- Born: Terri Leigh December 23, 1981 (age 44) Manitoba, Canada
- Years active: 2008–present
- Website: https://twitter.com/TerriLeighTV

= Terri Leigh =

Terri Leigh (born December 23, 1981) is a Canadian television anchor and was a member of the Fox Soccer Report on-air talent team since October 2008.

On September 5, 2010, she announced her departure from Fox Soccer Channel on air. She now hosts The Express on beIN Sports Channel.

==Radio career==
Terri Leigh got her start in media at the age of 15 with the Canadian radio network Golden West Broadcasting. She credits GWB for helping launch her career and opening many doors for her within the industry. Starting off as a part-time receptionist then as a commercial producer, Terri worked her way up to become a morning drive-time show host.

In the autumn of 2010, Terri returned to radio to begin a career in sales for HOT103/QX104.

==TV career==
In 2004 she began with CanWest Global, programming channels including Fox Sports World Canada, Xtreme Sports and MenTV. She returned to the airwaves with local Winnipeg radio station Cool FM before rejoining Global in 2008 to begin her role as a Fox Soccer Report anchor, where she remained until 2010.

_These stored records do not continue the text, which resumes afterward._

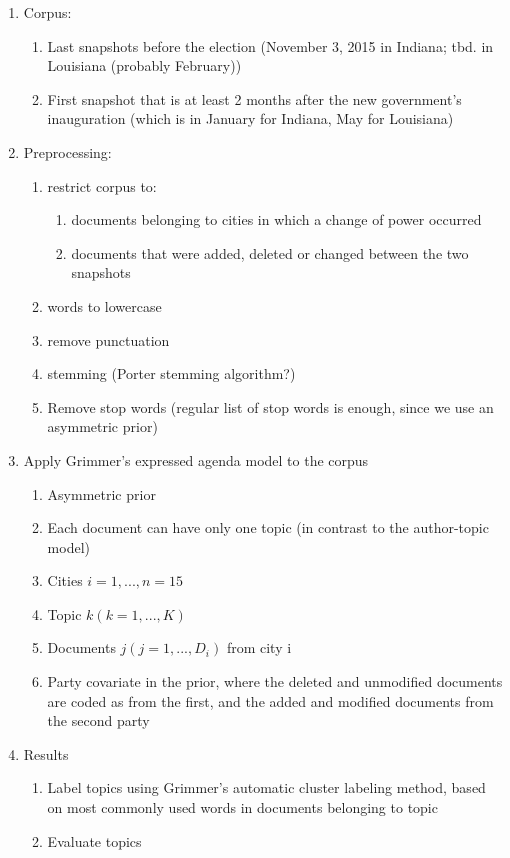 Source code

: \documentclass[11pt]{article}
\begin{document}
\begin{enumerate}
\item Corpus:
\begin{enumerate}
\item Last snapshots before the election (November 3, 2015 in Indiana; tbd. in Louisiana (probably February))
\item First snapshot that is at least 2 months after the new government's inauguration (which is in January for Indiana, May for Louisiana)
\end{enumerate}
\item Preprocessing:
\begin{enumerate}
\item restrict corpus to:
\begin{enumerate}
\item documents belonging to cities in which a change of power occurred
\item documents that were added, deleted or changed between the two snapshots
\end{enumerate}
\item words to lowercase
\item remove punctuation
\item stemming (Porter stemming algorithm?)
\item Remove stop words (regular list of stop words is enough, since we use an asymmetric prior)
\end{enumerate}
\item Apply Grimmer's expressed agenda model to the corpus
\begin{enumerate}
\item Asymmetric prior
\item Each document can have only one topic (in contrast to the author-topic model)
\item Cities $i = 1,..., n = 15$
\item Topic $k(k = 1,..., K )$
\item Documents $j(j = 1,...,D_i)$ from city i
\item Party covariate in the prior, where the deleted and unmodified documents are coded as from the first, and the added and modified documents from the second party
\end{enumerate}
\item Results
\begin{enumerate}
\item Label topics using Grimmer's automatic cluster labeling method, based on most commonly used words in documents belonging to topic
\item Evaluate topics
\end{enumerate}
\end{enumerate}
\end{document}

In 2012 Terri relocated to Miami to join beIN Sport as co-host of The Express, a pre- and post-game analysis show, where she currently located.

Away from the camera, Terri holds the position of vice-chair with the Manitoba chapter of Canadian Women in Communications.

==Personal information==
Raised on a small farm in southern Manitoba, Terri’s sport of choice growing up was curling.